Up close she could see the strain around his eyes, the faint shadow of stubble on his jaw.

He had not slept since she left, she would have wagered a month’s allowance.

“You should not have come,” she said, before she could stop herself.

“I disagree,” he said.

“How did you even know?”

“You told my mother you were going to Strathmore,” he said. “Did you imagine a groom would not repeat that to the master?”

“I imagined,” she said tightly, “that you would be delighted to have me out from under your roof. Your mother certainly was.”

His jaw twitched. “My mother delights in many things I do not share.”

“Such as Lady Charlotte,” Isla said before she could bite the words back.

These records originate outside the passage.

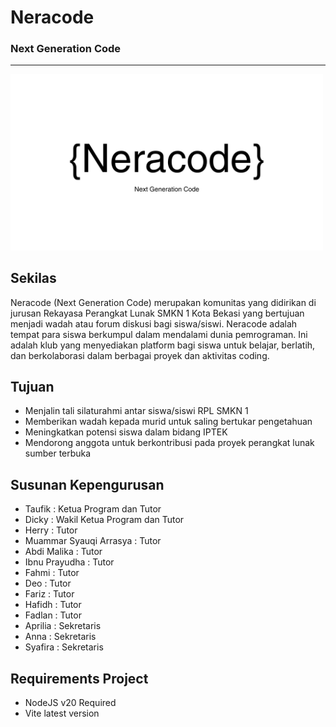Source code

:# **Neracode**
### Next Generation Code 
<hr>

<img src="src/assets/LOGO_NERACODE.png" style="width: 500px;">

## Sekilas

Neracode (Next Generation Code) merupakan komunitas yang didirikan di jurusan Rekayasa Perangkat Lunak SMKN 1 Kota Bekasi yang bertujuan menjadi wadah atau forum diskusi bagi siswa/siswi. Neracode adalah tempat para siswa berkumpul dalam mendalami dunia pemrograman. Ini adalah klub yang menyediakan platform bagi siswa untuk belajar, berlatih, dan berkolaborasi dalam berbagai proyek dan aktivitas coding.

## Tujuan

* Menjalin tali silaturahmi antar siswa/siswi RPL SMKN 1
* Memberikan wadah kepada murid untuk saling bertukar pengetahuan
* Meningkatkan potensi siswa dalam bidang IPTEK
* Mendorong anggota untuk berkontribusi pada proyek perangkat lunak sumber terbuka

## Susunan Kepengurusan

* Taufik : Ketua Program dan Tutor
* Dicky  : Wakil Ketua Program dan Tutor
* Herry  : Tutor
* Muammar Syauqi Arrasya : Tutor
* Abdi Malika : Tutor
* Ibnu Prayudha : Tutor
* Fahmi : Tutor
* Deo : Tutor
* Fariz : Tutor
* Hafidh : Tutor
* Fadlan : Tutor
* Aprilia : Sekretaris
* Anna : Sekretaris
* Syafira : Sekretaris

## Requirements Project

* NodeJS v20 Required
* Vite latest version

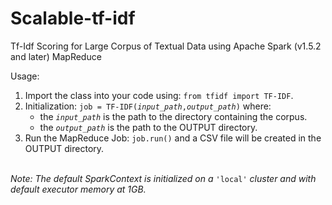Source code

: # Scalable-tf-idf
Tf-Idf Scoring for Large Corpus of Textual Data using Apache Spark (v1.5.2 and later) MapReduce

Usage:<br>
<ol>
  <li> Import the class into your code using: <code>from tfidf import TF-IDF</code>.</li>
  <li> Initialization: <code>job = TF-IDF(<i>input_path</i>,<i>output_path</i>)</code> where:
      <ul>
        <li>the <code><i>input_path</i></code> is the path to the directory containing the corpus.</li>
        <li>the <code><i>output_path</i></code> is the path to the OUTPUT directory.</li>
      </ul>
  </li>
  <li> Run the MapReduce Job: <code>job.run()</code> and a CSV file will be created in the OUTPUT directory.</li>
</ol>
<br>
<i>Note: The default SparkContext is initialized on a</i> <code>'local'</code> <i>cluster and with default executor memory at 1GB.</i>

He stilled. “We are not discussing Charlotte in a damp lane.”

“No,” she said. “We are not discussing her at all. You may go back to her. I am sure she has not fainted at anyone in the last hour. She must be starving for attention.”

“Isla,” he said warningly.

“What?” she demanded. “You sent me away, Edward.”

“I suggested,” he said, “that you might be safer in Perthshire than under my mother’s roof while she and Charlotte prepared their exhibition. I did not imagine you would bolt like a startled filly.”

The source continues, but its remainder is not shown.